4. Mainly aggrieved by transfer of eleven employees from one place to another, alleging it as an act of victimisation, the respondent filed a complaint against the Bank under Section 28 of the Maharashtra Recognition of Trade Unions and Prevention of Unfair Labour Practices Act, 1971 (for short the MRTU & PULP Act), along with an application for interim relief, before the Industrial Court at Mumbai. While resisting the complaint, the Bank raised certain preliminary issues of jurisdiction and maintainability of the complaint under the MRTU & PULP Act. The plea of the Bank was that as it was engaged in the business of banking and is a Banking Company as defined in Clause (c) of Section 5 of the BR Act, the appropriate government would be the Central Government and therefore, the provisions of the MRTU & PULP Act, a State Act, were not applicable. The Industrial Court upheld the objection and ordered that the complaint may be returned to the respondent for seeking relief before an appropriate forum.
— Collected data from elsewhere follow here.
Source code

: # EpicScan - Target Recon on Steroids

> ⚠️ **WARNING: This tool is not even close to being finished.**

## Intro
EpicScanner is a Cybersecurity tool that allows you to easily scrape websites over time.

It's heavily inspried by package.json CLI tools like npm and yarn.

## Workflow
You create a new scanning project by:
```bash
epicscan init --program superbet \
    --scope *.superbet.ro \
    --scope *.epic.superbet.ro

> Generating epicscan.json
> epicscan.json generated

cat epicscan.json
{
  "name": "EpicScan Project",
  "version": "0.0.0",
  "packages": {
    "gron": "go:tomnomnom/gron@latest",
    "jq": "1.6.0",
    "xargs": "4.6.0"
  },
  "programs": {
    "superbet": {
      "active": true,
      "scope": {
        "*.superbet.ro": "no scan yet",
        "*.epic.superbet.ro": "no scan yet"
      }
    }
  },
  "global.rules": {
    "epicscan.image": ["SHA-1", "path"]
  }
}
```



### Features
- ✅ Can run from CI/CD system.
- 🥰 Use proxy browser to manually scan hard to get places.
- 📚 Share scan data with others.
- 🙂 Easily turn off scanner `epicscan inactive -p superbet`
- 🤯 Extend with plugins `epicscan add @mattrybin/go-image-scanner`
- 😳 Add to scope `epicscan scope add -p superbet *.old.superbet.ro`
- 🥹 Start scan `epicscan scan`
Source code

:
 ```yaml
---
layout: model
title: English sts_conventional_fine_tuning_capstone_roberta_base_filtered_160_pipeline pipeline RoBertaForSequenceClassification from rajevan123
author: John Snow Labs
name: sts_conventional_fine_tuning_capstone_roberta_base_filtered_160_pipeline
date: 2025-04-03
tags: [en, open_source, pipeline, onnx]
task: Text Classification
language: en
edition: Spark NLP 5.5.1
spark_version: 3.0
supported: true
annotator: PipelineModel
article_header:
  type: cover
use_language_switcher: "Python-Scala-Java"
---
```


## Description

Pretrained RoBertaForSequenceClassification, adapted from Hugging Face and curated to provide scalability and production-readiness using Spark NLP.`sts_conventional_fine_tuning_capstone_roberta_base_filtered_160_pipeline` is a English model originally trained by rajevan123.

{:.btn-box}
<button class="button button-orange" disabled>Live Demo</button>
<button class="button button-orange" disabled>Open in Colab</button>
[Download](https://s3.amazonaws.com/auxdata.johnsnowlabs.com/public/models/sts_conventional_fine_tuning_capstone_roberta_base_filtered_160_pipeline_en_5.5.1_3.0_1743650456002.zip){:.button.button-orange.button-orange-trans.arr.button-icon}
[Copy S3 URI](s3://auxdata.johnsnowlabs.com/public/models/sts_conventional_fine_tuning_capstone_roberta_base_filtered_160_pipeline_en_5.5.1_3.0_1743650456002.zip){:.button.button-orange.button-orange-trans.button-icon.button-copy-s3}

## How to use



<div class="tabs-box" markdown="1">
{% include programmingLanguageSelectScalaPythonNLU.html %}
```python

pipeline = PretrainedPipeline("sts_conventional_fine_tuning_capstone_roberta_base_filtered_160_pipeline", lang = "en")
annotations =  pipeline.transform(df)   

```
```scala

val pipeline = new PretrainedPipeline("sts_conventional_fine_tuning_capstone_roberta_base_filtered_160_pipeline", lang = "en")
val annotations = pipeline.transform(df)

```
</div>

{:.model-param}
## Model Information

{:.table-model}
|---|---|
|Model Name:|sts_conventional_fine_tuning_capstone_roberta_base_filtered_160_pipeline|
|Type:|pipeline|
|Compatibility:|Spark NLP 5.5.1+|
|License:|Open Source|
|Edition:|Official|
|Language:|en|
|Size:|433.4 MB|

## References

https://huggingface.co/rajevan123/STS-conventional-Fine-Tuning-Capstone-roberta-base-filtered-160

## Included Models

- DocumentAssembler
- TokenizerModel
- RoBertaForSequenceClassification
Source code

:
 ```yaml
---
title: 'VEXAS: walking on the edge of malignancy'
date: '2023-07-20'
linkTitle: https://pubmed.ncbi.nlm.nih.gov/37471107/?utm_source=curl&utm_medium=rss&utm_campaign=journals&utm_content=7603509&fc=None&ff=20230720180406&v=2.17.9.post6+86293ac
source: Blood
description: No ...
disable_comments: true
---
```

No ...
5. The respondent questioned the validity of the said order by preferring a writ petition in the High Court. Allowing the writ petition, the learned single Judge came to the conclusion that for the appropriate Government to be the Central Government it was necessary that the Bank must be a Company incorporated under the Companies Act, 1956, which requirement was missing in the present case. He observed, that even though the respondent may be carrying on banking business, yet it is not a Company as defined under Section 5(d) of the BR Act. Inter-alia, holding that the definition of Banking Company would not include a Co-operative Bank, which would be regulated under the provisions of the Maharashtra State Co-operative Societies Act, the learned Judge set aside the order of the Industrial Court and remanded the matter back to that Court for decision on merits.
6. Being aggrieved, the Bank filed a Letters Patent Appeal before the Division Bench. Inter-alia, observing that Section 2(bb) of the ID Act is an instance of legislation by incorporation and not legislation by reference and, therefore, the amendments made in the BR Act after 1949 cannot be read into the ID Act, Division Bench came to the conclusion that the appropriate Government in the present case would be the State Government. In other words, the Division Bench held that for the purpose of deciding which is the appropriate government the expression Banking Company will have to be read, as it existed in BR Act of 1949 and that the subsequent amendments made vide Banking Regulation Act, 1965 had to be ignored. Being aggrieved, the Bank is before us by special leave.
7. We have heard Mr. Jamshed Cama, learned senior counsel appearing on behalf of the Bank and Mr. Chander Uday Singh, learned senior counsel on behalf of the respondent.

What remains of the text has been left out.